Curate known IPI techniques and run them continuously against your assistants. Track “before/after” metrics when you update policies, prompts, or model versions.

08

Treat IPI Defense Like Continuous Vuln Management

Subscribe to public disclosures. Triage new patterns quickly. Roll out config/policy mitigations faster than model retraining.

How This Maps to ABAC-Enabled Security

🛡

Policy Enforcement as a Control Plane

Google describes a centralized policy engine governing tool calls, URL sanitization, and tool chaining — exactly the kind of deterministic “policy layer” that ships fast and can be audited.

👤

ABAC Over “Who Can Do What With Which Data”

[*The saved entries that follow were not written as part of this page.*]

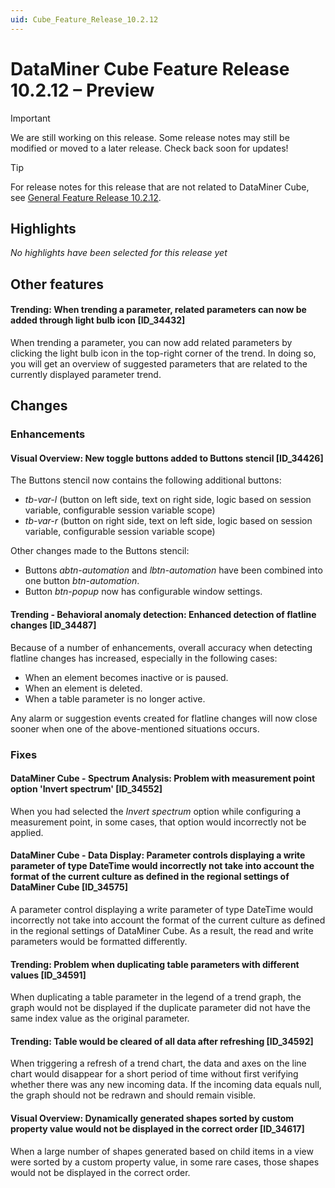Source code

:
 ```yaml
---
uid: Cube_Feature_Release_10.2.12
---
```


# DataMiner Cube Feature Release 10.2.12 – Preview

> [!IMPORTANT]
> We are still working on this release. Some release notes may still be modified or moved to a later release. Check back soon for updates!

> [!TIP]
> For release notes for this release that are not related to DataMiner Cube, see [General Feature Release 10.2.12](xref:General_Feature_Release_10.2.12).

## Highlights

*No highlights have been selected for this release yet*

## Other features

#### Trending: When trending a parameter, related parameters can now be added through light bulb icon [ID_34432]

<!-- MR 10.3.0 - FR 10.2.12 -->

When trending a parameter, you can now add related parameters by clicking the light bulb icon in the top-right corner of the trend. In doing so, you will get an overview of suggested parameters that are related to the currently displayed parameter trend.

## Changes

### Enhancements

#### Visual Overview: New toggle buttons added to Buttons stencil [ID_34426]

<!-- MR 10.2.0 [CU9] - FR 10.2.12 [CU0] -->

The Buttons stencil now contains the following additional buttons:

- *tb-var-l* (button on left side, text on right side, logic based on session variable, configurable session variable scope)
- *tb-var-r* (button on right side, text on left side, logic based on session variable, configurable session variable scope)

Other changes made to the Buttons stencil:

- Buttons *abtn-automation* and *lbtn-automation* have been combined into one button *btn-automation*.
- Button *btn-popup* now has configurable window settings.

#### Trending - Behavioral anomaly detection: Enhanced detection of flatline changes [ID_34487]

<!-- MR 10.3.0 - FR 10.2.12 -->
<!-- Not added to 10.3.0 -->

Because of a number of enhancements, overall accuracy when detecting flatline changes has increased, especially in the following cases:

- When an element becomes inactive or is paused.
- When an element is deleted.
- When a table parameter is no longer active.

Any alarm or suggestion events created for flatline changes will now close sooner when one of the above-mentioned situations occurs.

### Fixes

#### DataMiner Cube - Spectrum Analysis: Problem with measurement point option 'Invert spectrum' [ID_34552]

<!-- MR 10.1.0 [CU21] / 10.2.0 [CU9] - FR 10.2.12 -->

When you had selected the *Invert spectrum* option while configuring a measurement point, in some cases, that option would incorrectly not be applied.

#### DataMiner Cube - Data Display: Parameter controls displaying a write parameter of type DateTime would incorrectly not take into account the format of the current culture as defined in the regional settings of DataMiner Cube [ID_34575]

<!-- MR 10.1.0 [CU21] / 10.2.0 [CU9] - FR 10.2.12 -->

A parameter control displaying a write parameter of type DateTime would incorrectly not take into account the format of the current culture as defined in the regional settings of DataMiner Cube. As a result, the read and write parameters would be formatted differently.

#### Trending: Problem when duplicating table parameters with different values [ID_34591]

<!-- MR 10.1.0 [CU21] / 10.2.0 [CU9] - FR 10.2.12 -->

When duplicating a table parameter in the legend of a trend graph, the graph would not be displayed if the duplicate parameter did not have the same index value as the original parameter.

#### Trending: Table would be cleared of all data after refreshing [ID_34592]

<!-- MR 10.1.0 [CU21] / 10.2.0 [CU9] - FR 10.2.12 -->

When triggering a refresh of a trend chart, the data and axes on the line chart would disappear for a short period of time without first verifying whether there was any new incoming data. If the incoming data equals null, the graph should not be redrawn and should remain visible.

#### Visual Overview: Dynamically generated shapes sorted by custom property value would not be displayed in the correct order [ID_34617]

<!-- MR 10.1.0 [CU21] / 10.2.0 [CU9] - FR 10.2.12 -->

When a large number of shapes generated based on child items in a view were sorted by a custom property value, in some rare cases, those shapes would not be displayed in the correct order.
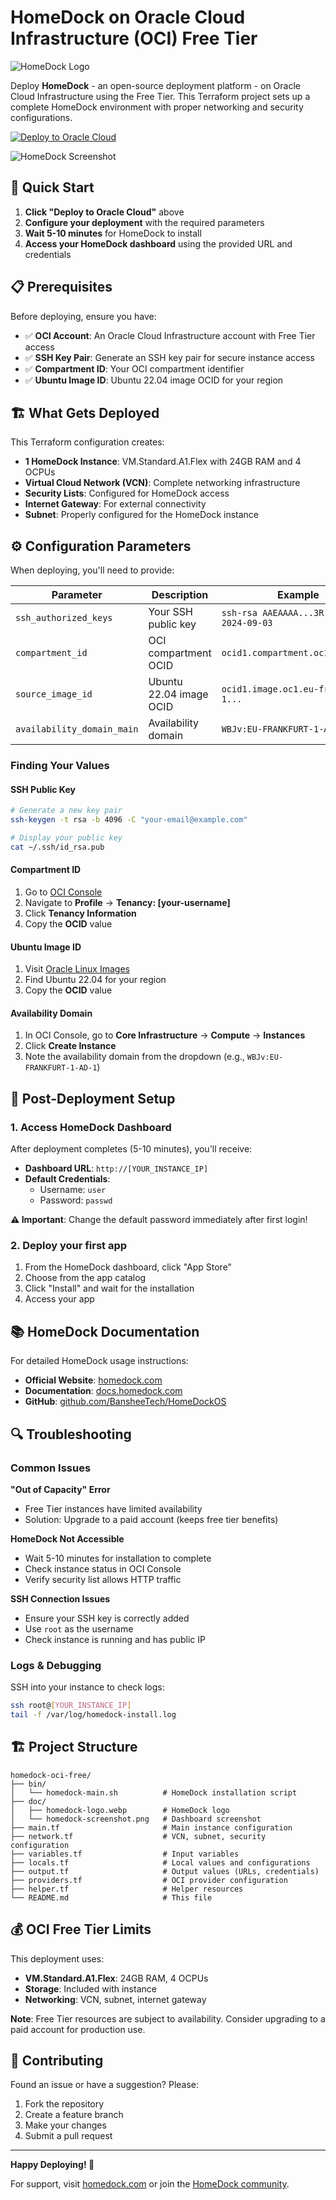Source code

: # HomeDock on Oracle Cloud Infrastructure (OCI) Free Tier

![HomeDock Logo](doc/homedock-logo.png)

Deploy **HomeDock** - an open-source deployment platform - on Oracle Cloud Infrastructure using the Free Tier. This Terraform project sets up a complete HomeDock environment with proper networking and security configurations.

[![Deploy to Oracle Cloud](https://oci-resourcemanager-plugin.plugins.oci.oraclecloud.com/latest/deploy-to-oracle-cloud.svg)](https://cloud.oracle.com/resourcemanager/stacks/create?zipUrl=https://github.com/statickidz/homedock-oci-free/archive/refs/heads/main.zip)

![HomeDock Screenshot](doc/homedock-screenshot.webp)

## 🚀 Quick Start

1. **Click "Deploy to Oracle Cloud"** above
2. **Configure your deployment** with the required parameters
3. **Wait 5-10 minutes** for HomeDock to install
4. **Access your HomeDock dashboard** using the provided URL and credentials

## 📋 Prerequisites

Before deploying, ensure you have:

- ✅ **OCI Account**: An Oracle Cloud Infrastructure account with Free Tier access
- ✅ **SSH Key Pair**: Generate an SSH key pair for secure instance access
- ✅ **Compartment ID**: Your OCI compartment identifier
- ✅ **Ubuntu Image ID**: Ubuntu 22.04 image OCID for your region

## 🏗️ What Gets Deployed

This Terraform configuration creates:

- **1 HomeDock Instance**: VM.Standard.A1.Flex with 24GB RAM and 4 OCPUs
- **Virtual Cloud Network (VCN)**: Complete networking infrastructure
- **Security Lists**: Configured for HomeDock access
- **Internet Gateway**: For external connectivity
- **Subnet**: Properly configured for the HomeDock instance

## ⚙️ Configuration Parameters

When deploying, you'll need to provide:

| Parameter                  | Description             | Example                                   |
| -------------------------- | ----------------------- | ----------------------------------------- |
| `ssh_authorized_keys`      | Your SSH public key     | `ssh-rsa AAEAAAA...3R ssh-key-2024-09-03` |
| `compartment_id`           | OCI compartment OCID    | `ocid1.compartment.oc1..aaaa...`          |
| `source_image_id`          | Ubuntu 22.04 image OCID | `ocid1.image.oc1.eu-frankfurt-1...`       |
| `availability_domain_main` | Availability domain     | `WBJv:EU-FRANKFURT-1-AD-1`                |

### Finding Your Values

#### SSH Public Key

```bash
# Generate a new key pair
ssh-keygen -t rsa -b 4096 -C "your-email@example.com"

# Display your public key
cat ~/.ssh/id_rsa.pub
```

#### Compartment ID

1. Go to [OCI Console](https://cloud.oracle.com)
2. Navigate to **Profile** → **Tenancy: [your-username]**
3. Click **Tenancy Information**
4. Copy the **OCID** value

#### Ubuntu Image ID

1. Visit [Oracle Linux Images](https://docs.oracle.com/en-us/iaas/images/image/128dbc42-65a9-4ed0-a2db-be7aa584c726/index.htm)
2. Find Ubuntu 22.04 for your region
3. Copy the **OCID** value

#### Availability Domain

1. In OCI Console, go to **Core Infrastructure** → **Compute** → **Instances**
2. Click **Create Instance**
3. Note the availability domain from the dropdown (e.g., `WBJv:EU-FRANKFURT-1-AD-1`)

## 🔧 Post-Deployment Setup

### 1. Access HomeDock Dashboard

After deployment completes (5-10 minutes), you'll receive:

- **Dashboard URL**: `http://[YOUR_INSTANCE_IP]`
- **Default Credentials**:
  - Username: `user`
  - Password: `passwd`

**⚠️ Important**: Change the default password immediately after first login!

### 2. Deploy your first app

1. From the HomeDock dashboard, click "App Store"
2. Choose from the app catalog
3. Click "Install" and wait for the installation
4. Access your app

## 📚 HomeDock Documentation

For detailed HomeDock usage instructions:

- **Official Website**: [homedock.com](https://homedock.com)
- **Documentation**: [docs.homedock.com](https://docs.homedock.com)
- **GitHub**: [github.com/BansheeTech/HomeDockOS](https://github.com/BansheeTech/HomeDockOS)

## 🔍 Troubleshooting

### Common Issues

**"Out of Capacity" Error**

- Free Tier instances have limited availability
- Solution: Upgrade to a paid account (keeps free tier benefits)

**HomeDock Not Accessible**

- Wait 5-10 minutes for installation to complete
- Check instance status in OCI Console
- Verify security list allows HTTP traffic

**SSH Connection Issues**

- Ensure your SSH key is correctly added
- Use `root` as the username
- Check instance is running and has public IP

### Logs & Debugging

SSH into your instance to check logs:

```bash
ssh root@[YOUR_INSTANCE_IP]
tail -f /var/log/homedock-install.log
```

## 🏗️ Project Structure

```
homedock-oci-free/
├── bin/
│   └── homedock-main.sh          # HomeDock installation script
├── doc/
│   ├── homedock-logo.webp        # HomeDock logo
│   └── homedock-screenshot.png   # Dashboard screenshot
├── main.tf                       # Main instance configuration
├── network.tf                    # VCN, subnet, security configuration
├── variables.tf                  # Input variables
├── locals.tf                     # Local values and configurations
├── output.tf                     # Output values (URLs, credentials)
├── providers.tf                  # OCI provider configuration
├── helper.tf                     # Helper resources
└── README.md                     # This file
```

## 💰 OCI Free Tier Limits

This deployment uses:

- **VM.Standard.A1.Flex**: 24GB RAM, 4 OCPUs
- **Storage**: Included with instance
- **Networking**: VCN, subnet, internet gateway

**Note**: Free Tier resources are subject to availability. Consider upgrading to a paid account for production use.

## 🤝 Contributing

Found an issue or have a suggestion? Please:

1. Fork the repository
2. Create a feature branch
3. Make your changes
4. Submit a pull request

---

**Happy Deploying! 🚀**

For support, visit [homedock.com](https://homedock.com) or join the [HomeDock community](https://github.com/homedock).
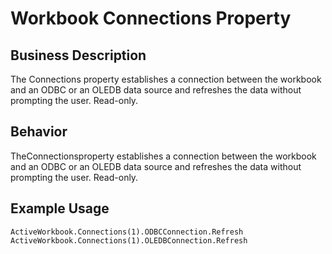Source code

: # Workbook Connections Property

## Business Description
The Connections property establishes a connection between the workbook and an ODBC or an OLEDB data source and refreshes the data without prompting the user. Read-only.

## Behavior
TheConnectionsproperty establishes a connection between the workbook and an ODBC or an OLEDB data source and refreshes the data without prompting the user. Read-only.

## Example Usage
```vba
ActiveWorkbook.Connections(1).ODBCConnection.Refresh 
ActiveWorkbook.Connections(1).OLEDBConnection.Refresh
```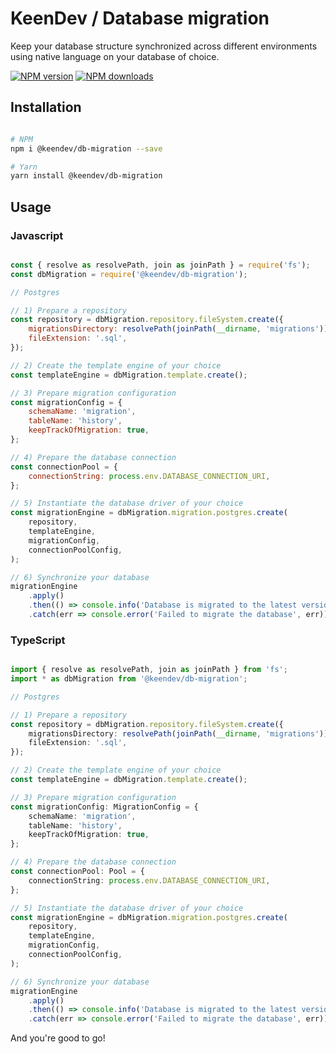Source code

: # KeenDev / Database migration

Keep your database structure synchronized across different environments using native language on your database of choice.

[![NPM version][npm-image]][npm-url]
[![NPM downloads][downloads-image]][downloads-url]

## Installation

```sh

# NPM
npm i @keendev/db-migration --save

# Yarn
yarn install @keendev/db-migration

```

## Usage

### Javascript

```js

const { resolve as resolvePath, join as joinPath } = require('fs');
const dbMigration = require('@keendev/db-migration');

// Postgres

// 1) Prepare a repository
const repository = dbMigration.repository.fileSystem.create({
    migrationsDirectory: resolvePath(joinPath(__dirname, 'migrations')),
    fileExtension: '.sql',
});

// 2) Create the template engine of your choice
const templateEngine = dbMigration.template.create();

// 3) Prepare migration configuration
const migrationConfig = {
    schemaName: 'migration',
    tableName: 'history',
    keepTrackOfMigration: true,
};

// 4) Prepare the database connection
const connectionPool = {
    connectionString: process.env.DATABASE_CONNECTION_URI,
};

// 5) Instantiate the database driver of your choice
const migrationEngine = dbMigration.migration.postgres.create(
    repository,
    templateEngine,
    migrationConfig,
    connectionPoolConfig,
);

// 6) Synchronize your database
migrationEngine
    .apply()
    .then(() => console.info('Database is migrated to the latest version'))
    .catch(err => console.error('Failed to migrate the database', err));

```

### TypeScript

```ts

import { resolve as resolvePath, join as joinPath } from 'fs';
import * as dbMigration from '@keendev/db-migration';

// Postgres

// 1) Prepare a repository
const repository = dbMigration.repository.fileSystem.create({
    migrationsDirectory: resolvePath(joinPath(__dirname, 'migrations')),
    fileExtension: '.sql',
});

// 2) Create the template engine of your choice
const templateEngine = dbMigration.template.create();

// 3) Prepare migration configuration
const migrationConfig: MigrationConfig = {
    schemaName: 'migration',
    tableName: 'history',
    keepTrackOfMigration: true,
};

// 4) Prepare the database connection
const connectionPool: Pool = {
    connectionString: process.env.DATABASE_CONNECTION_URI,
};

// 5) Instantiate the database driver of your choice
const migrationEngine = dbMigration.migration.postgres.create(
    repository,
    templateEngine,
    migrationConfig,
    connectionPoolConfig,
);

// 6) Synchronize your database
migrationEngine
    .apply()
    .then(() => console.info('Database is migrated to the latest version'))
    .catch(err => console.error('Failed to migrate the database', err));

```

And you're good to go!

[npm-image]: https://img.shields.io/npm/v/@keendev/db-migration.svg?color=orange
[npm-url]: https://npmjs.org/package/@keendev/db-migration
[downloads-image]: https://img.shields.io/npm/dt/@keendev/db-migration.svg
[downloads-url]: https://npmjs.org/package/@keendev/db-migration
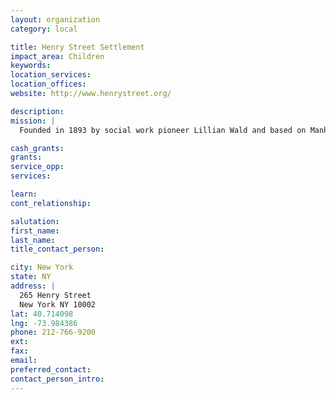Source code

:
 ```yaml
---
layout: organization
category: local

title: Henry Street Settlement
impact_area: Children
keywords: 
location_services: 
location_offices: 
website: http://www.henrystreet.org/

description: 
mission: |
  Founded in 1893 by social work pioneer Lillian Wald and based on Manhattan's Lower East Side, the Henry Street Settlement delivers a wide range of social service and arts programming to more than 100,000 New Yorkers each year. Distinguished by a profound connection to its neighbors, a willingness to address new problems with swift and innovative solutions, and a strong record of accomplishment, Henry Street challenges the effects of urban poverty by helping families achieve better lives for themselves and their children.

cash_grants: 
grants: 
service_opp: 
services: 

learn: 
cont_relationship: 

salutation: 
first_name: 
last_name: 
title_contact_person: 

city: New York
state: NY
address: |
  265 Henry Street    
  New York NY 10002
lat: 40.714098
lng: -73.984386
phone: 212-766-9200
ext: 
fax: 
email: 
preferred_contact: 
contact_person_intro: 
---
```

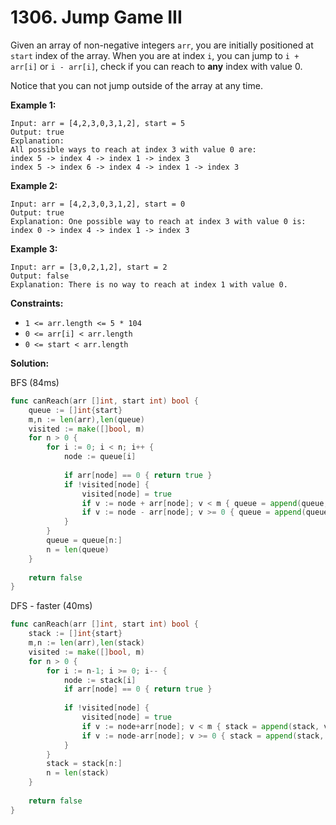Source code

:# 1306.  Jump Game III

Given an array of non-negative integers  `arr`, you are initially positioned at  `start` index of the array. When you are at index  `i`, you can jump to  `i + arr[i]`  or  `i - arr[i]`, check if you can reach to  **any**  index with value 0.

Notice that you can not jump outside of the array at any time.

**Example 1:**

	Input: arr = [4,2,3,0,3,1,2], start = 5
	Output: true
	Explanation: 
	All possible ways to reach at index 3 with value 0 are: 
	index 5 -> index 4 -> index 1 -> index 3 
	index 5 -> index 6 -> index 4 -> index 1 -> index 3 

**Example 2:**

	Input: arr = [4,2,3,0,3,1,2], start = 0
	Output: true 
	Explanation: One possible way to reach at index 3 with value 0 is: 
	index 0 -> index 4 -> index 1 -> index 3

**Example 3:**

	Input: arr = [3,0,2,1,2], start = 2
	Output: false
	Explanation: There is no way to reach at index 1 with value 0.

**Constraints:**

-   `1 <= arr.length <= 5 * 104`
-   `0 <= arr[i] < arr.length`
-   `0 <= start < arr.length`

**Solution:**

BFS (84ms)

```go
func canReach(arr []int, start int) bool {
    queue := []int{start}
    m,n := len(arr),len(queue)
    visited := make([]bool, m)
    for n > 0 {
        for i := 0; i < n; i++ {
            node := queue[i]
            
            if arr[node] == 0 { return true }
            if !visited[node] {
                visited[node] = true
                if v := node + arr[node]; v < m { queue = append(queue, v) }
                if v := node - arr[node]; v >= 0 { queue = append(queue, v) }
            }
        }
        queue = queue[n:]
        n = len(queue)
    }
    
    return false
}
```

DFS - faster (40ms)

```go
func canReach(arr []int, start int) bool {
    stack := []int{start}
    m,n := len(arr),len(stack)
    visited := make([]bool, m)
    for n > 0 {
        for i := n-1; i >= 0; i-- {
            node := stack[i]
            if arr[node] == 0 { return true }
            
            if !visited[node] {
                visited[node] = true
                if v := node+arr[node]; v < m { stack = append(stack, v) }
                if v := node-arr[node]; v >= 0 { stack = append(stack, v) }
            }
        }
        stack = stack[n:]
        n = len(stack)
    }
    
    return false
}
```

The practical way to stop IPI from becoming exfiltration: ensure the assistant can’t exceed the user’s intent or privileges. Attribute-based controls encode user role + document sensitivity + requested action + destination constraints.

🔒

Data-Centric Controls Limit Blast Radius

If a model is tricked, your last line of defense is that sensitive data stays protected: classification, DLP checks, outbound restrictions, and strict sharing controls. Make “exfil is hard” even when the model is confused.

🔄

Continuous Mitigation Beats One-Time Hardening

Google’s workflow (discovery → catalog → synthetic variants → deterministic + ML defenses → measurement) is a blueprint for operationalizing AI security. The win isn’t a perfect prompt — it’s a repeatable loop.

Source

  • Google Online Security Blog, “Google Workspace’s Continuous Approach to Indirect Prompt Injection Defense” (April 2026)

Enforce policy at the tool call — not after the exfil.